It's relevant to the GG and ephemerality objections that while I'm suggesting NNTP, I'm not going to suggest Usenet itself; but rather, a private network, containing only LW-related groups, with infinite retention and programmably dumpable content. i.e. there is no risk of losing anything. Sequences may be an issue, but because of curation limitations, not retention. (also, yes, GG is a godawful sack of shit and Google has atrociously mismanaged their possession of a cultural treasure trove)
I actually think the existing LW/reddit-style interface has the least-horrible UX of web-based discussion software out there. I wouldn't object to keeping it looking more-or-less the way it does; my problem is with mechanism more than policy.

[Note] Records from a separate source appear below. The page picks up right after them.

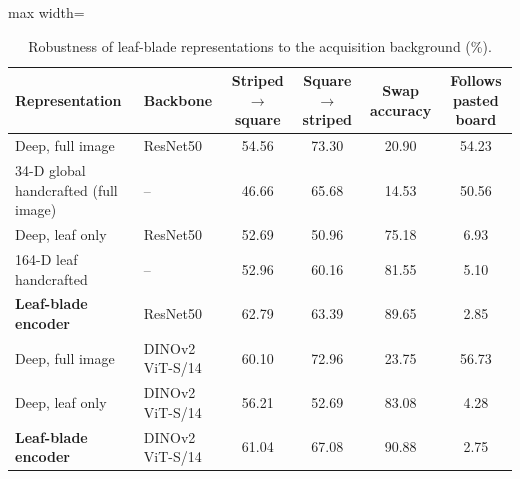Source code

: \begin{table}[tbp]
\centering
\footnotesize
\caption{Robustness of leaf-blade representations to the acquisition background (\%).}
\label{tab:robust}
\begin{adjustbox}{max width=\textwidth}
\begin{tabular}{llcccc}
\toprule
Representation & Backbone & Striped$\rightarrow$square & Square$\rightarrow$striped & Swap accuracy & Follows pasted board \\
\midrule
Deep, full image & ResNet50 & 54.56 & 73.30 & 20.90 & 54.23 \\
34-D global handcrafted (full image) & -- & 46.66 & 65.68 & 14.53 & 50.56 \\
Deep, leaf only & ResNet50 & 52.69 & 50.96 & 75.18 & 6.93 \\
164-D leaf handcrafted & -- & 52.96 & 60.16 & 81.55 & 5.10 \\
\textbf{Leaf-blade encoder} & ResNet50 & 62.79 & 63.39 & 89.65 & 2.85 \\
\midrule
Deep, full image & DINOv2 ViT-S/14 & 60.10 & 72.96 & 23.75 & 56.73 \\
Deep, leaf only & DINOv2 ViT-S/14 & 56.21 & 52.69 & 83.08 & 4.28 \\
\textbf{Leaf-blade encoder} & DINOv2 ViT-S/14 & 61.04 & 67.08 & 90.88 & 2.75 \\
\bottomrule
\end{tabular}
\end{adjustbox}
\end{table}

I completely agree that comments on SSC and other blogs are incredibly annoying. I would participate far more in those comment threads if they used something like LW/reddit. I would happily pay money to make it so, but there's no cause I can donate to that would replace all Wordpress blogs in the world with reddit, or even with something halfway decent like Disqus.
I also think pre-Web discussion systems did some things better than LW/reddit. My own experience is with 90s email, not usenet, but I think they were fairly similar. On the other hand, there are important innovations like editing, voting, and moderation, which classic email and usenet lack. So just going back to one of those systems isn't a solution in itself. And while user features should be located at the client when possible, these particular features can't work unless all clients communicate about them, at which point they become protocol extensions - and everyone is forced or at least strongly encouraged to use on the few clients that support your community's favorite extensions, removing much of the value of a client-neutral protocol.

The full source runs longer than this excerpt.